Amantes de las bajas pasiones cinematográficas…

No Eres Bienvenido


district9

 

Neil Blomkamp – Sector 9 (District 9, 2009)

 

Secuelas número seis, siete, ocho. Remakes de películas producidas hace menos de veinte años. Cualquier saga literaria de éxito mediático. Está más que comprobado que Hollywood se ha quedado sin imaginación hace por lo menos una década. Las fórmulas se han agotado y, aparte de los penosos ejemplos mencionados, el negocio del cine ha tenido que recurrir a maneras más o menos creativas de llevar espectadores a los multicines.

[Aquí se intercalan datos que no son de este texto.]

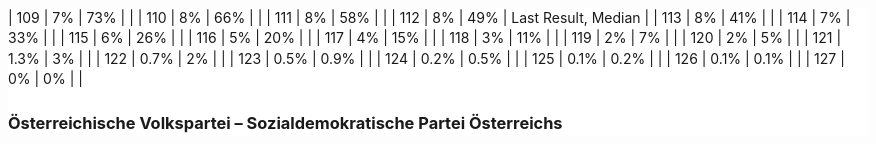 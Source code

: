 | 109 | 7% | 73% |  |
| 110 | 8% | 66% |  |
| 111 | 8% | 58% |  |
| 112 | 8% | 49% | Last Result, Median |
| 113 | 8% | 41% |  |
| 114 | 7% | 33% |  |
| 115 | 6% | 26% |  |
| 116 | 5% | 20% |  |
| 117 | 4% | 15% |  |
| 118 | 3% | 11% |  |
| 119 | 2% | 7% |  |
| 120 | 2% | 5% |  |
| 121 | 1.3% | 3% |  |
| 122 | 0.7% | 2% |  |
| 123 | 0.5% | 0.9% |  |
| 124 | 0.2% | 0.5% |  |
| 125 | 0.1% | 0.2% |  |
| 126 | 0.1% | 0.1% |  |
| 127 | 0% | 0% |  |

### Österreichische Volkspartei – Sozialdemokratische Partei Österreichs
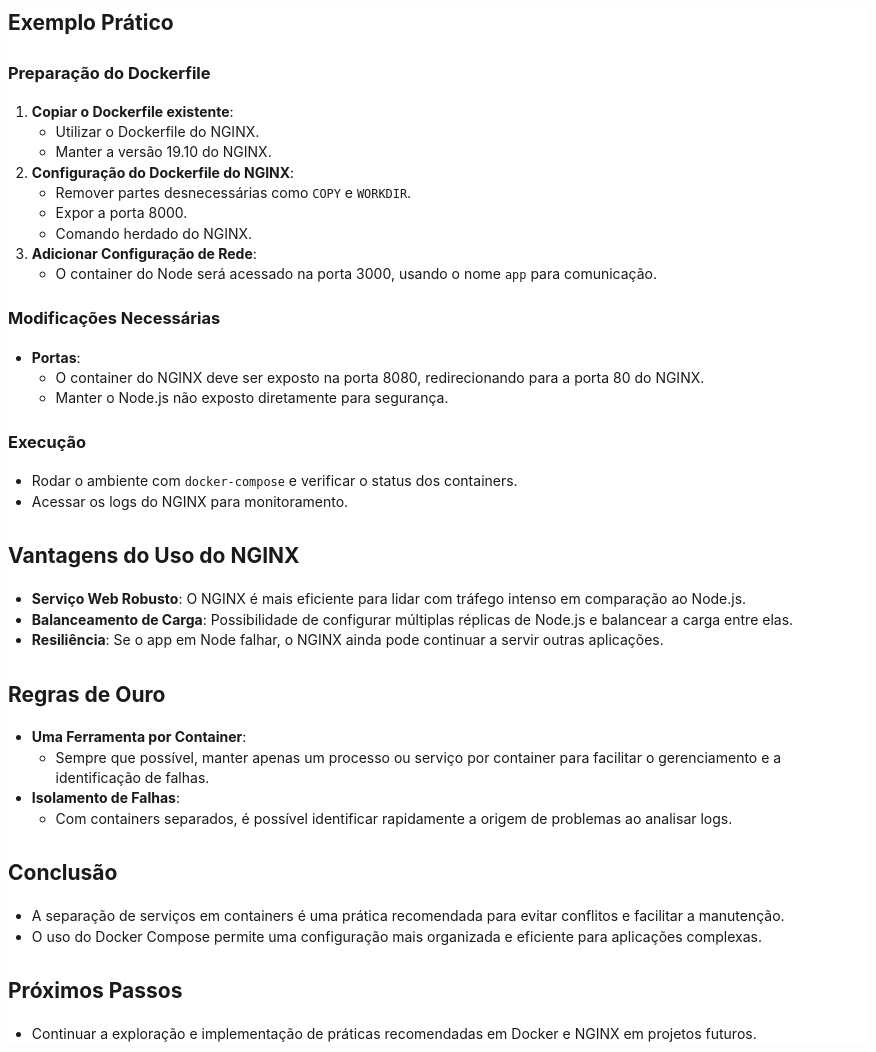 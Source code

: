 ## Exemplo Prático
### Preparação do Dockerfile
1. **Copiar o Dockerfile existente**:
   - Utilizar o Dockerfile do NGINX.
   - Manter a versão 19.10 do NGINX.
2. **Configuração do Dockerfile do NGINX**:
   - Remover partes desnecessárias como `COPY` e `WORKDIR`.
   - Expor a porta 8000.
   - Comando herdado do NGINX.
3. **Adicionar Configuração de Rede**:
   - O container do Node será acessado na porta 3000, usando o nome `app` para comunicação.

### Modificações Necessárias
- **Portas**:
  - O container do NGINX deve ser exposto na porta 8080, redirecionando para a porta 80 do NGINX.
  - Manter o Node.js não exposto diretamente para segurança.

### Execução
- Rodar o ambiente com `docker-compose` e verificar o status dos containers.
- Acessar os logs do NGINX para monitoramento.

## Vantagens do Uso do NGINX
- **Serviço Web Robusto**: O NGINX é mais eficiente para lidar com tráfego intenso em comparação ao Node.js.
- **Balanceamento de Carga**: Possibilidade de configurar múltiplas réplicas de Node.js e balancear a carga entre elas.
- **Resiliência**: Se o app em Node falhar, o NGINX ainda pode continuar a servir outras aplicações.

## Regras de Ouro
- **Uma Ferramenta por Container**: 
  - Sempre que possível, manter apenas um processo ou serviço por container para facilitar o gerenciamento e a identificação de falhas.
- **Isolamento de Falhas**: 
  - Com containers separados, é possível identificar rapidamente a origem de problemas ao analisar logs.

## Conclusão
- A separação de serviços em containers é uma prática recomendada para evitar conflitos e facilitar a manutenção.
- O uso do Docker Compose permite uma configuração mais organizada e eficiente para aplicações complexas.

## Próximos Passos
- Continuar a exploração e implementação de práticas recomendadas em Docker e NGINX em projetos futuros.
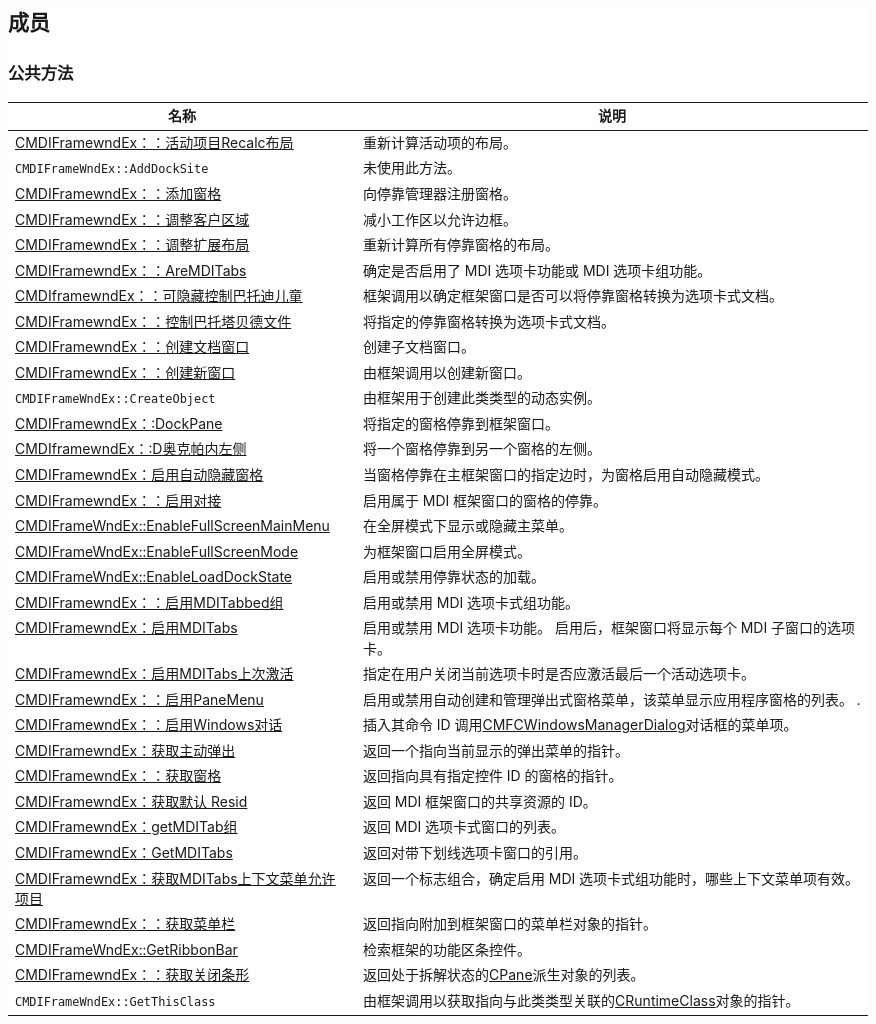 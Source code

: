 ## <a name="members"></a>成员

### <a name="public-methods"></a>公共方法

|名称|说明|
|----------|-----------------|
|[CMDIFramewndEx：：活动项目Recalc布局](#activeitemrecalclayout)|重新计算活动项的布局。|
|`CMDIFrameWndEx::AddDockSite`|未使用此方法。|
|[CMDIFramewndEx：：添加窗格](#addpane)|向停靠管理器注册窗格。|
|[CMDIFramewndEx：：调整客户区域](#adjustclientarea)|减小工作区以允许边框。|
|[CMDIFramewndEx：：调整扩展布局](#adjustdockinglayout)|重新计算所有停靠窗格的布局。|
|[CMDIFramewndEx：：AreMDITabs](#aremditabs)|确定是否启用了 MDI 选项卡功能或 MDI 选项卡组功能。|
|[CMDIframewndEx：：可隐藏控制巴托迪儿童](#cancovertcontrolbartomdichild)|框架调用以确定框架窗口是否可以将停靠窗格转换为选项卡式文档。|
|[CMDIFramewndEx：：控制巴托塔贝德文件](#controlbartotabbeddocument)|将指定的停靠窗格转换为选项卡式文档。|
|[CMDIFramewndEx：：创建文档窗口](#createdocumentwindow)|创建子文档窗口。|
|[CMDIFramewndEx：：创建新窗口](#createnewwindow)|由框架调用以创建新窗口。|
|`CMDIFrameWndEx::CreateObject`|由框架用于创建此类类型的动态实例。|
|[CMDIFramewndEx：:DockPane](#dockpane)|将指定的窗格停靠到框架窗口。|
|[CMDIframewndEx：:D奥克帕内左侧](#dockpaneleftof)|将一个窗格停靠到另一个窗格的左侧。|
|[CMDIFramewndEx：启用自动隐藏窗格](#enableautohidepanes)|当窗格停靠在主框架窗口的指定边时，为窗格启用自动隐藏模式。|
|[CMDIFramewndEx：：启用对接](#enabledocking)|启用属于 MDI 框架窗口的窗格的停靠。|
|[CMDIFrameWndEx::EnableFullScreenMainMenu](#enablefullscreenmainmenu)|在全屏模式下显示或隐藏主菜单。|
|[CMDIFrameWndEx::EnableFullScreenMode](#enablefullscreenmode)|为框架窗口启用全屏模式。|
|[CMDIFrameWndEx::EnableLoadDockState](#enableloaddockstate)|启用或禁用停靠状态的加载。|
|[CMDIFramewndEx：：启用MDITabbed组](#enablemditabbedgroups)|启用或禁用 MDI 选项卡式组功能。|
|[CMDIFramewndEx：启用MDITabs](#enablemditabs)|启用或禁用 MDI 选项卡功能。 启用后，框架窗口将显示每个 MDI 子窗口的选项卡。|
|[CMDIFramewndEx：启用MDITabs上次激活](#enablemditabslastactiveactivation)|指定在用户关闭当前选项卡时是否应激活最后一个活动选项卡。|
|[CMDIFramewndEx：：启用PaneMenu](#enablepanemenu)|启用或禁用自动创建和管理弹出式窗格菜单，该菜单显示应用程序窗格的列表。  .|
|[CMDIFramewndEx：：启用Windows对话](#enablewindowsdialog)|插入其命令 ID 调用[CMFCWindowsManagerDialog](../../mfc/reference/cmfcwindowsmanagerdialog-class.md)对话框的菜单项。|
|[CMDIFramewndEx：获取主动弹出](#getactivepopup)|返回一个指向当前显示的弹出菜单的指针。|
|[CMDIFramewndEx：：获取窗格](#getpane)|返回指向具有指定控件 ID 的窗格的指针。|
|[CMDIFramewndEx：获取默认 Resid](#getdefaultresid)|返回 MDI 框架窗口的共享资源的 ID。|
|[CMDIFramewndEx：getMDITab组](#getmditabgroups)|返回 MDI 选项卡式窗口的列表。|
|[CMDIFramewndEx：GetMDITabs](#getmditabs)|返回对带下划线选项卡窗口的引用。|
|[CMDIFramewndEx：获取MDITabs上下文菜单允许项目](#getmditabscontextmenualloweditems)|返回一个标志组合，确定启用 MDI 选项卡式组功能时，哪些上下文菜单项有效。|
|[CMDIFramewndEx：：获取菜单栏](#getmenubar)|返回指向附加到框架窗口的菜单栏对象的指针。|
|[CMDIFrameWndEx::GetRibbonBar](#getribbonbar)|检索框架的功能区条控件。|
|[CMDIFramewndEx：：获取关闭条形](#gettearoffbars)|返回处于拆解状态的[CPane](../../mfc/reference/cpane-class.md)派生对象的列表。|
|`CMDIFrameWndEx::GetThisClass`|由框架调用以获取指向与此类类型关联的[CRuntimeClass](../../mfc/reference/cruntimeclass-structure.md)对象的指针。| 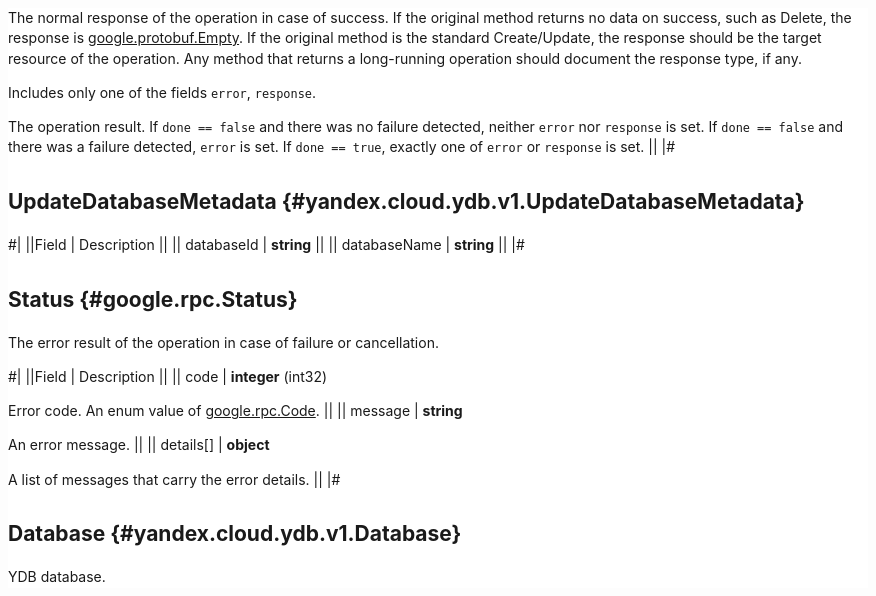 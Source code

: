 The normal response of the operation in case of success.
If the original method returns no data on success, such as Delete,
the response is [google.protobuf.Empty](https://developers.google.com/protocol-buffers/docs/reference/google.protobuf#google.protobuf.Empty).
If the original method is the standard Create/Update,
the response should be the target resource of the operation.
Any method that returns a long-running operation should document the response type, if any.

Includes only one of the fields `error`, `response`.

The operation result.
If `done == false` and there was no failure detected, neither `error` nor `response` is set.
If `done == false` and there was a failure detected, `error` is set.
If `done == true`, exactly one of `error` or `response` is set. ||
|#

## UpdateDatabaseMetadata {#yandex.cloud.ydb.v1.UpdateDatabaseMetadata}

#|
||Field | Description ||
|| databaseId | **string** ||
|| databaseName | **string** ||
|#

## Status {#google.rpc.Status}

The error result of the operation in case of failure or cancellation.

#|
||Field | Description ||
|| code | **integer** (int32)

Error code. An enum value of [google.rpc.Code](https://github.com/googleapis/googleapis/blob/master/google/rpc/code.proto). ||
|| message | **string**

An error message. ||
|| details[] | **object**

A list of messages that carry the error details. ||
|#

## Database {#yandex.cloud.ydb.v1.Database}

YDB database.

La película en cuestión emplea dos de estas artimañas, que hemos visto en abundancia en numerosas producciones durante los últimos años. Una de ellas es el empleo de técnicas de filmación poco convencionales. En un inicio debido a los escuetos presupuestos de producción (no en este caso, en que las secuencias de acción y los impecable efectos generados por computador hablan por sí solos), el efecto “cámara en mano” ha pasado de ser una alternativa de ahorro a una hábil manera de otorgar al producto un aire documental que, bien empleado, compromete al espectador en la historia narrada y envuelve los hechos más fantasiosos con un aire de crudeza y verosimilitud.

12

En segundo lugar tenemos el truco de la perspectiva inusual. No es la primera vez que los malos seamos nosotros en esta invasión alienígena. Esta vez, el relato y sus alegatos hacia el racismo deberán señalar al espectador, acostumbrado a aliens y terminators, en busca de generar impresiones inusuales en una película de ciencia ficción. Sin embargo, hasta aquí llegan los lugares comunes. El trabajo que se construye a partir de estos manidos recursos es algo completamente innovador.

En depresivas e hiperrealistas tomas iniciales, vemos a los alienígenas, seres sin otro pecado que ser diferentes a la mayoría dominante, arriconados en un sector insalubre por un gobierno que no sabe qué hacer con ellos. Es interesante cómo, al menos para quien escribe, el aspecto de estos seres, similares a insectos sucios y enormes, aunado a su perturbadora manera de desplazarse y su chasqueante idioma, no genera tanta repulsión como las condiciones en que son obligados a vivir.

04

Se describen con morboso detalle, mediante la oportuna simulación de un informe peridístico, el hacinamiento en viviendas ruinosas y pestilentes, los alimentos descompuestos (básicamente, comida para gato y carne de dudosa procedencia), la nula presencia de servicios básicos, y la convivencia con delincuentes y traficantes de armas (seres “humanos” ellos, que quede en claro quiénes son las víctimas). La similitud de estas condiciones con las que comparten día a día miles de personas en la vida real no hace sino estremecer la conciencia de cualquiera que quiera ver en estas imágenes algo más que una entretenida historia de ciencia ficción.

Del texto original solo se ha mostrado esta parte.